Monday, January 15, 2018

CAMDEN – Camden County's sheriff is moving up his retirement date by more than nine months.

Sheriff Tony Perry announced in 2016 that he would not seek re-election but instead step down when his current four-term ends this December. Last week, however, Perry advised the Camden Board of Commissioners he now plans to step aside on March 1.

“It's kind of a bittersweet moment for my family and I,” Perry said. “It's just time for me to leave and get out.”

Perry said he asked commissioners to consider appointing the Camden Sheriff’s Office’s No. 2 official, Chief Deputy Rodney Meads, as interim sheriff when his retirement takes effect. 

Perry, a Democrat, had previously endorsed Meads to replace him when the sheriff announced his intention not to seek re-election in August 2016. Meads has already said he plans to seek the Republican nomination for sheriff in the May primary.

Board of Commissioners Chairman Clayton Riggs said last week that Meads will take over management of the Camden Sheriff’s Department immediately upon Perry's retirement. Riggs declined to say, however, whether commissioners would follow Perry’s suggestion and appoint Meads interim sheriff to complete the remainder of Perry’s term through December.

Riggs said commissioners will have 30 days from the day of Perry's departure to decide who they’ll name interim sheriff. Because they want the right person in the job, Riggs said his board plans to study the matter before reaching a decision.

As sheriff, Perry is paid $62,745 a year, according to county finance officials. Meads is currently paid $54,202 annually.

Under state rules, Perry will soon be eligible for public employee retirement benefits. State and local government employees are eligible for full retirement benefits when they either reach age 55 or 30 years of service in local or state government. Perry, who has been sheriff since 2001, will turn 55 next month.

Perry said one reason he’s leaving early is because he wants to spend more quality time with his family. His wife of 24 years, Linda, 55, is retired from the Camden Department of Social Services.

Being retired will also allow him and his wife to visit their son, Cameron, a 23-year-old ensign in the U.S. Coast Guard. Cameron is currently in Pensacola, Florida, where he’s pursuing U.S. Navy flight training. Cameron wants to be a helicopter pilot for the Coast Guard.

Perry also said he needs time to complete his associate's degree from College of The Albemarle.
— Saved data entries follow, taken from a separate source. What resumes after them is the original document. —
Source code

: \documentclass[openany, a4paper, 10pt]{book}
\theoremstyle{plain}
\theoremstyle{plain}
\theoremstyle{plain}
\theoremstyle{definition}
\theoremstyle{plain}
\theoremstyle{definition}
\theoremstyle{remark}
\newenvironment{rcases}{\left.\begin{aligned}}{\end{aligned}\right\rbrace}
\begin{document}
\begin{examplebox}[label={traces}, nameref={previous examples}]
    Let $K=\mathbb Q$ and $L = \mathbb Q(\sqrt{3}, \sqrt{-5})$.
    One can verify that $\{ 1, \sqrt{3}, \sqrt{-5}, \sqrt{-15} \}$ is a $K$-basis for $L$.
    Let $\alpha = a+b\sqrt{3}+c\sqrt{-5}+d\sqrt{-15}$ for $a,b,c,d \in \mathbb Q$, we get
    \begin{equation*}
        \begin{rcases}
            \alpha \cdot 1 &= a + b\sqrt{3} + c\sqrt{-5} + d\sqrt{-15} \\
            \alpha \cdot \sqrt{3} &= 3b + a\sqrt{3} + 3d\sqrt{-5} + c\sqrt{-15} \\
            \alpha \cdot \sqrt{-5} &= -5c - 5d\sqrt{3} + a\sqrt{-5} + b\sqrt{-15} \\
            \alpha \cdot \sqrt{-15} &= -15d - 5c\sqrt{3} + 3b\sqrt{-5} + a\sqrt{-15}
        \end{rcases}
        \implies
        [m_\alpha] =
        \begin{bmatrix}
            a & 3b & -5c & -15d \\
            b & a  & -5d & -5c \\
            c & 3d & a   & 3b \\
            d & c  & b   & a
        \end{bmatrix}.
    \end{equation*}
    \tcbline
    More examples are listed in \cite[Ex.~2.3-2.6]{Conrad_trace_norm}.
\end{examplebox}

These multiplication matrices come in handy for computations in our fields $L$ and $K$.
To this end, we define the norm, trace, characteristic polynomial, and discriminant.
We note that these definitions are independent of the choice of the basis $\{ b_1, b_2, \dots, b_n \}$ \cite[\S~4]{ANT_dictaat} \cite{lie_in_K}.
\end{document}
He said he originally planned to seek a criminal justice degree, but now will be seeking a degree in business management.

Asked about his future plans, Perry said he’s currently enrolled in a program to become a United Methodist minister.  The program is considered a first step in the process toward becoming a member of the United Methodist clergy and being assigned to a United Methodist church.

“Yes, I am aspiring to be one (a minister), but I'm not sure where that's going to go right now,” Perry said.

Perry, who is a Perquimans County native, said he has been a born-again Christian since he was 9. He’s currently a member of Camden United Methodist Church.

Asked where he would be interested in preaching, he said, “I'll go wherever God calls me. I feel like I have a lot to offer.”